▶ **Work instructions**: Search the records for the word "capacity" and pick out every line that has it.
:: Dataset records ::
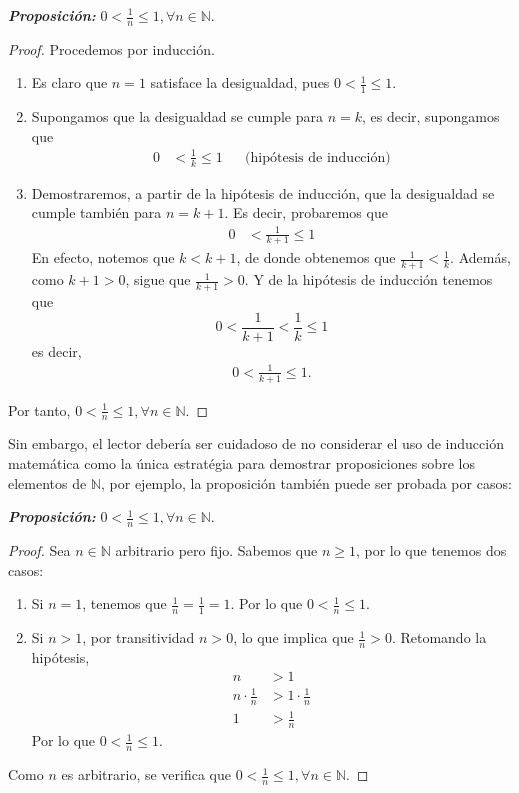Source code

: \documentclass[11pt]{article}
\newcommand{\N}{\mathbb{N}}
\newcommand{\bfit}[1]{\textbf{\textit{#1}}}
\begin{document}
\bfit{Proposición:} $0<\frac{1}{n}\leq 1, \forall n\in \N$.
\begin{proof}
  Procedemos por inducción. \begin{enumerate}[label=\roman*)]
    \item Es claro que $n=1$ satisface la desigualdad, pues $0<\frac{1}{1} \leq 1$.
    \item Supongamos que la desigualdad se cumple para $n=k$, es decir, supongamos que \begin{align*}
      0&<\frac{1}{k}\leq 1 && \text{(hipótesis de inducción)}
    \end{align*}
    \item Demostraremos, a partir de la hipótesis de inducción, que la desigualdad se cumple también para $n=k+1$. Es decir, probaremos que \begin{align*}
      0&<\frac{1}{k+1}\leq 1
    \end{align*}
    En efecto, notemos que $k<k+1$, de donde obtenemos que $\frac{1}{k+1} < \frac{1}{k}$. Además, como $k+1>0$, sigue que $\frac{1}{k+1}>0$. Y de la hipótesis de inducción tenemos que \[0 < \frac{1}{k+1} < \frac{1}{k} \leq 1\]
    es decir, \begin{align*}
      0<\frac{1}{k+1}\leq 1.
    \end{align*}
  \end{enumerate}
  Por tanto, $0<\frac{1}{n}\leq 1, \forall n\in \N$.
\end{proof}

Sin embargo, el lector debería ser cuidadoso de no considerar el uso de inducción matemática como la única estratégia para demostrar proposiciones sobre los elementos de $\N$, por ejemplo, la proposición también puede ser probada por casos:

\bfit{Proposición:} $0<\frac{1}{n}\leq 1, \forall n\in \N$.
 \begin{proof}
  Sea $n\in \N$ arbitrario pero fijo. Sabemos que $n\geq 1$, por lo que tenemos dos casos: \begin{enumerate}[label=\roman*)]
   \item Si $n=1$, tenemos que $\frac{1}{n}=\frac{1}{1}=1$. Por lo que $0<\frac{1}{n}\leq 1$.
   \item Si $n>1$, por transitividad $n>0$, lo que implica que $\frac{1}{n}>0$. Retomando la hipótesis, \begin{align*}
    n &> 1\\
    n \cdot \frac{1}{n} &> 1\cdot \frac{1}{n}\\
    1 &> \frac{1}{n}
   \end{align*} Por lo que $0<\frac{1}{n}\leq 1$. 
  \end{enumerate} Como $n$ es arbitrario, se verifica que $0<\frac{1}{n}\leq 1, \forall n\in \N$.
 \end{proof}
\end{document}
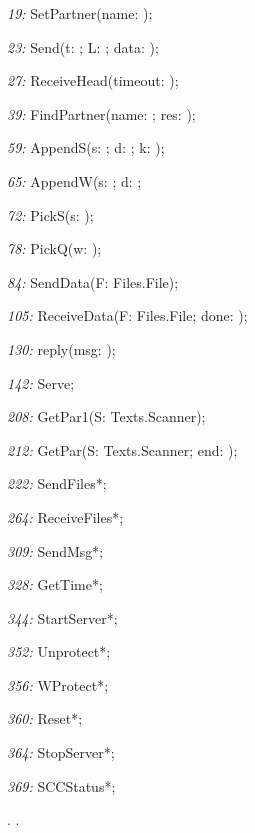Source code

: \item{\it 19:} SetPartner(name: \ARRAYOF\CHAR);
\item{\it 23:} Send(t: \BYTE; L: \INTEGER; data: \ARRAYOF \BYTE);
\item{\it 27:} ReceiveHead(timeout: \LONGINT);
\item{\it 39:} FindPartner(name: \ARRAYOF\CHAR; \VAR res: \INTEGER);
\item{\it 59:} AppendS(s: \ARRAYOF\CHAR; \VAR d: \ARRAYOF \BYTE; \VAR k: \INTEGER);
\item{\it 65:} AppendW(s: \LONGINT; \VAR d: \ARRAYOF \BYTE;
\item{\it 72:} PickS(\VAR s: \ARRAYOF\CHAR);
\item{\it 78:} PickQ(\VAR w: \LONGINT);
\item{\it 84:} SendData(F: Files.File);
\item{\it 105:} ReceiveData(F: Files.File; \VAR done: \BOOLEAN);
\item{\it 130:} reply(msg: \INTEGER);
\item{\it 142:} Serve;
\item{\it 208:} GetPar1(\VAR S: Texts.Scanner);
\item{\it 212:} GetPar(\VAR S: Texts.Scanner; \VAR end: \LONGINT);
\item{\it 222:} SendFiles*;
\item{\it 264:} ReceiveFiles*;
\item{\it 309:} SendMsg*;
\item{\it 328:} GetTime*;
\item{\it 344:} StartServer*;
\item{\it 352:} Unprotect*;
\item{\it 356:} WProtect*;
\item{\it 360:} Reset*;
\item{\it 364:} StopServer*;
\item{\it 369:} SCCStatus*;

. \ORB.

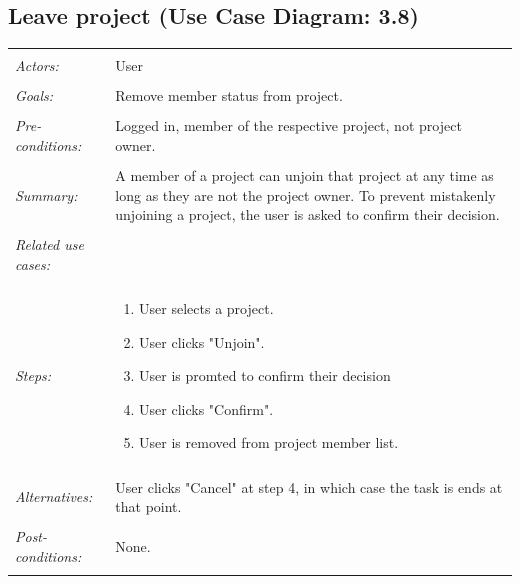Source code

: \documentclass[11pt]{report}
\begin{document}
\subsection{Leave project (Use Case Diagram: 3.8)}
\begin{tabular}{ p{2cm} p{12cm} }
 \hline
 \\
 \textit{Actors:} & User \\ 
 \\
 \textit{Goals:} & Remove member status from project. \\
 \\
 \textit{Pre-conditions:} & Logged in, member of the respective project, not project owner.  \\
\\
 \textit{Summary:} & A member of a project can unjoin that project at any time as long as they are not the project owner. To prevent mistakenly unjoining a project, the user is asked to confirm their decision.\\ 
 \\
 \textit{Related use cases:} & \\ 
 \\
 \textit{Steps:} & \begin{enumerate}
  \item User selects a project.
  \item User clicks "Unjoin". 
  \item User is promted to confirm their decision
  \item User clicks "Confirm".
  \item User is removed from project member list.    
 \end{enumerate} \\
 \\
 \textit{Alternatives:} & User clicks "Cancel" at step 4, in which case the task is ends at that point. \\
 \\
 \textit{Post-conditions:} & None. \\
 \\
\hline
\end{tabular}
\end{document}
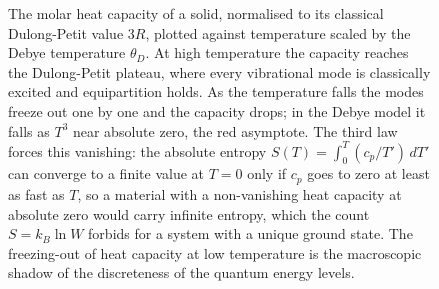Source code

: \begin{figure}[htbp]
\centering
{}
\caption[Heat capacity vanishing as the third law requires]{The molar heat
capacity of a solid, normalised to its classical Dulong-Petit value $3R$, plotted
against temperature scaled by the Debye temperature $\theta_D$. At high
temperature the capacity reaches the Dulong-Petit plateau, where every vibrational
mode is classically excited and equipartition holds. As the temperature falls the
modes freeze out one by one and the capacity drops; in the Debye model it falls as
$T^3$ near absolute zero, the red asymptote. The third law forces this vanishing:
the absolute entropy $S(T) = \int_0^T (c_p/T')\,dT'$ can converge to a finite
value at $T=0$ only if $c_p$ goes to zero at least as fast as $T$, so a material
with a non-vanishing heat capacity at absolute zero would carry infinite entropy,
which the count $S = k_B \ln W$ forbids for a system with a unique ground state.
The freezing-out of heat capacity at low temperature is the macroscopic shadow of
the discreteness of the quantum energy levels.}
\label{fig:vol04ch04:third-law-cp}
\end{figure}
:::
▶ **Answer below**:
\caption[Heat capacity vanishing as the third law requires]{The molar heat
capacity of a solid, normalised to its classical Dulong-Petit value $3R$, plotted
temperature the capacity reaches the Dulong-Petit plateau, where every vibrational
modes freeze out one by one and the capacity drops; in the Debye model it falls as
with a non-vanishing heat capacity at absolute zero would carry infinite entropy,
The freezing-out of heat capacity at low temperature is the macroscopic shadow of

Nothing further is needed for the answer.